Quote, "When you see something that is not right, you must say something. You must do something. Democracy is not a state. It is an act."

AILSA CHANG, HOST:

A few words from the late civil rights leader and Georgia Congressman John Lewis written before he died and published today in The New York Times. Today, the conscience of the Congress was eulogized and laid to rest in the former church of Dr. Martin Luther King Jr. in Atlanta.

SHAPIRO: Social justice was his lifelong calling. Here he was two years ago.

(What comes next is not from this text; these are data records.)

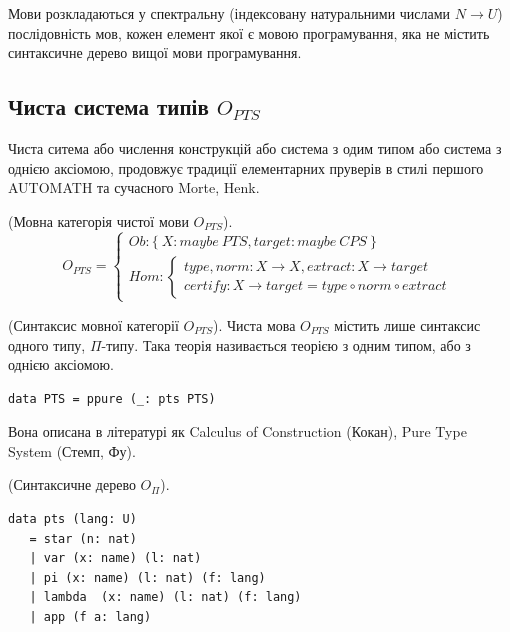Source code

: Мови розкладаються у спектральну (індексовану натуральними числами $N \rightarrow U$)
послідовність мов, кожен елемент якої є мовою програмування,
яка не містить синтаксичне дерево вищої мови програмування.

\newpage
\subsection{Чиста система типів $O_{PTS}$}

Чиста ситема або числення конструкцій або система з одим типом або
система з однією аксіомою, продовжує традиції елементарних пруверів
в стилі першого AUTOMATH та сучасного Morte, Henk.

\begin{definition} (Мовна категорія чистої мови $O_{PTS}$).
\begin{equation}
O_{PTS} =
\begin{cases}
Ob: \{\ X: maybe\ PTS, target: maybe\ CPS \ \} \\
Hom: \begin{cases}
type,norm: X \rightarrow X, extract: X \rightarrow target \\
certify: X \rightarrow target = type \circ norm \circ extract
\end{cases}
\end{cases}
\end{equation}
\end{definition}

\begin{definition} (Синтаксис мовної категорії $O_{PTS}$).
Чиста мова $O_{PTS}$ містить лише синтаксис одного типу, $\Pi$-типу.
Така теорія називається теорією з одним типом, або з однією аксіомою.
\begin{lstlisting}
data PTS = ppure (_: pts PTS)
\end{lstlisting}
\end{definition}

Вона описана в літературі як Calculus of Construction (Кокан),
Pure Type System (Стемп, Фу).

\begin{definition} (Синтаксичне дерево $O_\Pi$).
\begin{lstlisting}[mathescape=true]
data pts (lang: U)
   = star (n: nat)
   | var (x: name) (l: nat)
   | pi (x: name) (l: nat) (f: lang)
   | lambda  (x: name) (l: nat) (f: lang)
   | app (f a: lang)
\end{lstlisting}
\end{definition}

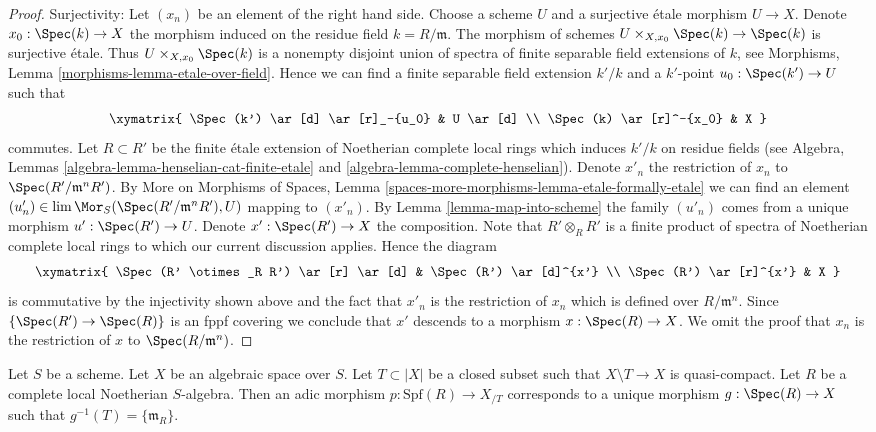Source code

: \begin{proof}
\medskip\noindent
Surjectivity: Let $(x_n)$ be an element of the right hand side.
Choose a scheme $U$ and a surjective \'etale morphism $U \to X$. 
Denote $x_0 : \Spec(k) \to X$ the morphism induced on the residue field
$k = R/\mathfrak m$. The morphism of schemes
$U \times_{X, x_0} \Spec(k) \to \Spec(k)$ is surjective \'etale.
Thus $U \times_{X, x_0} \Spec(k)$ is a nonempty disjoint union of spectra
of finite separable field extensions of $k$, see
Morphisms, Lemma \ref{morphisms-lemma-etale-over-field}.
Hence we can find a finite separable field extension $k'/k$
and a $k'$-point $u_0 : \Spec(k') \to U$ such that
$$
\xymatrix{
\Spec(k') \ar[d] \ar[r]_-{u_0} & U \ar[d] \\
\Spec(k) \ar[r]^-{x_0} & X
}
$$
commutes. Let $R \subset R'$ be the finite \'etale extension of Noetherian
complete local rings which induces $k'/k$ on residue fields
(see Algebra, Lemmas \ref{algebra-lemma-henselian-cat-finite-etale} and
\ref{algebra-lemma-complete-henselian}). Denote $x'_n$ the restriction
of $x_n$ to $\Spec(R'/\mathfrak m^nR')$. By
More on Morphisms of Spaces, Lemma
\ref{spaces-more-morphisms-lemma-etale-formally-etale}
we can find an element
$(u'_n) \in \lim \Mor_S(\Spec(R'/\mathfrak m^nR'), U)$
mapping to $(x'_n)$. By Lemma \ref{lemma-map-into-scheme}
the family $(u'_n)$ comes from a unique
morphism $u' : \Spec(R') \to U$. Denote $x' : \Spec(R') \to X$ the
composition. Note that $R' \otimes_R R'$ is a finite product of spectra of
Noetherian complete local rings to which our current discussion applies.
Hence the diagram
$$
\xymatrix{
\Spec(R' \otimes_R R') \ar[r] \ar[d] & \Spec(R') \ar[d]^{x'} \\
\Spec(R') \ar[r]^{x'} & X
}
$$
is commutative by the injectivity shown above and the fact that
$x'_n$ is the restriction of $x_n$ which is defined over $R/\mathfrak m^n$.
Since $\{\Spec(R') \to \Spec(R)\}$ is an fppf covering we conclude
that $x'$ descends to a morphism $x : \Spec(R) \to X$.
We omit the proof that $x_n$ is the restriction of $x$ to
$\Spec(R/\mathfrak m^n)$.
\end{proof}

\begin{lemma}
\label{lemma-adic-into-completion}
Let $S$ be a scheme. Let $X$ be an algebraic space over $S$.
Let $T \subset |X|$ be a closed subset such that
$X \setminus T \to X$ is quasi-compact. Let $R$ be a complete local
Noetherian $S$-algebra. Then an adic morphism $p : \text{Spf}(R) \to X_{/T}$
corresponds to a unique morphism $g : \Spec(R) \to X$ such
that $g^{-1}(T) = \{\mathfrak m_R\}$. 
\end{lemma}

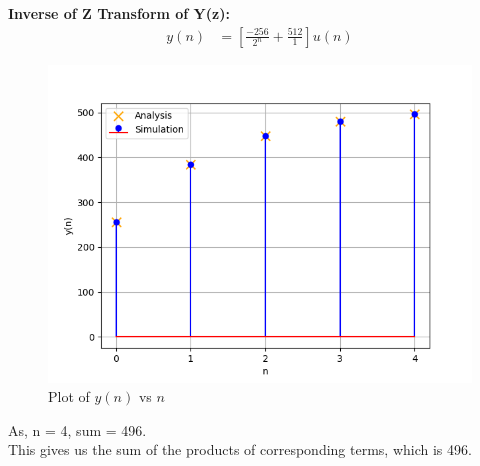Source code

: \documentclass[journal,12pt,twocolumn]{IEEEtran}
\theoremstyle{remark}
\begin{document}
\textbf{Inverse of Z Transform of Y(z):} \\
\begin{align}
y(n) &= \left[\frac{-256}{2^{n}} + \frac{512}{1}\right]u(n)
\end{align}
\begin{figure}[h!]
    \centering
    \includegraphics[width=\columnwidth]{figs/fig1.png}
    \caption{Plot of $y(n)$ vs $n$}
    \label{fig:1}
\end{figure}
As, n = 4, sum = 496. \\
This gives us the sum of the products of corresponding terms, which is 496.
\end{document}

(SOUNDBITE OF ARCHIVED RECORDING)

JOHN LEWIS: Give us a vote. Let us vote. We came here to do our job. We came here to work.

SHAPIRO: From hearing the words of Dr. Martin Luther King as a teen to organizing sit-ins at lunch counters in the segregated South and the floor of Congress, John Lewis put his body on the line for democracy and decency.

(SOUNDBITE OF ARCHIVED RECORDING)

LEWIS: On March 7, 1965, I gave a little blood on the Edmund Pettus Bridge for the right to vote.

CHANG: The boy from Troy fought for justice for over six decades by raising what he called good trouble, necessary trouble.

SHAPIRO: John Robert Lewis was 80 years old when he died two weeks ago.